=== Exercise description ===
From the entries below, copy exactly the lines from the one that contains "tion by member nations of Unesco" through the one that contains "scveral fixcd points which may", both included, and only those.

--- Supplied information ---

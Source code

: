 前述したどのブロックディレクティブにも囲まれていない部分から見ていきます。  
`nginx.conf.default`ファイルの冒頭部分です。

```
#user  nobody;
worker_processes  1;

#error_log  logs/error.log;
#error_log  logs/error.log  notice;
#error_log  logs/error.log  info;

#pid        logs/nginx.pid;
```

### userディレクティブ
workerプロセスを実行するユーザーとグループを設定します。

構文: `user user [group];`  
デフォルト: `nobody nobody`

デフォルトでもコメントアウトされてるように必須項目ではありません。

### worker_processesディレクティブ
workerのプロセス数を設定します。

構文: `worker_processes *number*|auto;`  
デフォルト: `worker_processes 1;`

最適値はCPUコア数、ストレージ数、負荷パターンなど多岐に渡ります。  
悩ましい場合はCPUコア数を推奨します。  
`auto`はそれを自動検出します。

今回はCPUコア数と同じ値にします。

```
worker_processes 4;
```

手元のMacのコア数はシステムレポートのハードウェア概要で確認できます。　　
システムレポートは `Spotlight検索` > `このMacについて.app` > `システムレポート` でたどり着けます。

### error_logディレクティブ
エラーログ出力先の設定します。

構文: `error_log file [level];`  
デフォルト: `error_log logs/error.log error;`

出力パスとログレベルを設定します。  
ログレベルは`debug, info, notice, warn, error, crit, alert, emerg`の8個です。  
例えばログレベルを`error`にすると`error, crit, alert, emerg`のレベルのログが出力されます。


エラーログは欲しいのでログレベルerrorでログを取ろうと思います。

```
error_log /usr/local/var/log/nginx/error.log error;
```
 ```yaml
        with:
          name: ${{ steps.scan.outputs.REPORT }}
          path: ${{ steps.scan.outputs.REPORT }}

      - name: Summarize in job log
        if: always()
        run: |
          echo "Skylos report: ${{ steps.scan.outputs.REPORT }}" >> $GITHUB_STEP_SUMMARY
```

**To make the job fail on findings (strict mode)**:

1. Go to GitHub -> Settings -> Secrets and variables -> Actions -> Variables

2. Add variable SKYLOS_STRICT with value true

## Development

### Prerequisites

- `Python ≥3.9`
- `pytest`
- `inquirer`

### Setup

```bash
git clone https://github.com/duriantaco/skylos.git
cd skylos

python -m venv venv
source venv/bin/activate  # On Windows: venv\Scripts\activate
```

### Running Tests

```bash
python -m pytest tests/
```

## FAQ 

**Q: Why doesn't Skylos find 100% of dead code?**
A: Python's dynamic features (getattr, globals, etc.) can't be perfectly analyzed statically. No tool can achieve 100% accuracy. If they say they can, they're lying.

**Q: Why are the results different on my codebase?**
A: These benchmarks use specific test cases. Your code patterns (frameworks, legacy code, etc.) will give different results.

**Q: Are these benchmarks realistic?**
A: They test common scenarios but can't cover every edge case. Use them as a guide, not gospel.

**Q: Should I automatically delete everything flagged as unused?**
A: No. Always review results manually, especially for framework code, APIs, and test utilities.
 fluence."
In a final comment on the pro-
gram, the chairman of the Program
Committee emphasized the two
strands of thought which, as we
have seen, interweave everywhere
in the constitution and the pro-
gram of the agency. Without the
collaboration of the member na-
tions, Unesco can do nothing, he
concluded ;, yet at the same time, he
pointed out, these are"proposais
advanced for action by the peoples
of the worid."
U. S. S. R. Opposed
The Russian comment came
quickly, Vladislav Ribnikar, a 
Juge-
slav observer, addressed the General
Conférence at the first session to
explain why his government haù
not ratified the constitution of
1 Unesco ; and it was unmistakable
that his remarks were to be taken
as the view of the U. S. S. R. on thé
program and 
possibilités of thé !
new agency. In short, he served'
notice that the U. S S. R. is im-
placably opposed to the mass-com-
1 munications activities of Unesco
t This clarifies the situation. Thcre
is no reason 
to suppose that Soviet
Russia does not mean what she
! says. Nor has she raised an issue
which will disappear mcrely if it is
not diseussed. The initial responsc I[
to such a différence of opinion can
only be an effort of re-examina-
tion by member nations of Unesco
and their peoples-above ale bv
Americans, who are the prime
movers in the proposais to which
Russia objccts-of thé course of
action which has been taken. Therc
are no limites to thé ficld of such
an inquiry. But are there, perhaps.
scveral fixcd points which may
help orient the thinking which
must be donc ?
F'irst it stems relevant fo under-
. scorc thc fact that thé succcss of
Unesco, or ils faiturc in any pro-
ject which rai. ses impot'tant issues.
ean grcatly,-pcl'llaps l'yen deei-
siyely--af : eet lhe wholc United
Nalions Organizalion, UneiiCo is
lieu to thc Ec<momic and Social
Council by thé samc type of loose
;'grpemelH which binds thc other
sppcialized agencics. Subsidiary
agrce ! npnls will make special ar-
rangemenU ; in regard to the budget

---

=== Response area ===
tion by member nations of Unesco
and their peoples-above ale bv
Americans, who are the prime
movers in the proposais to which
Russia objccts-of thé course of
action which has been taken. Therc
are no limites to thé ficld of such
an inquiry. But are there, perhaps.
scveral fixcd points which may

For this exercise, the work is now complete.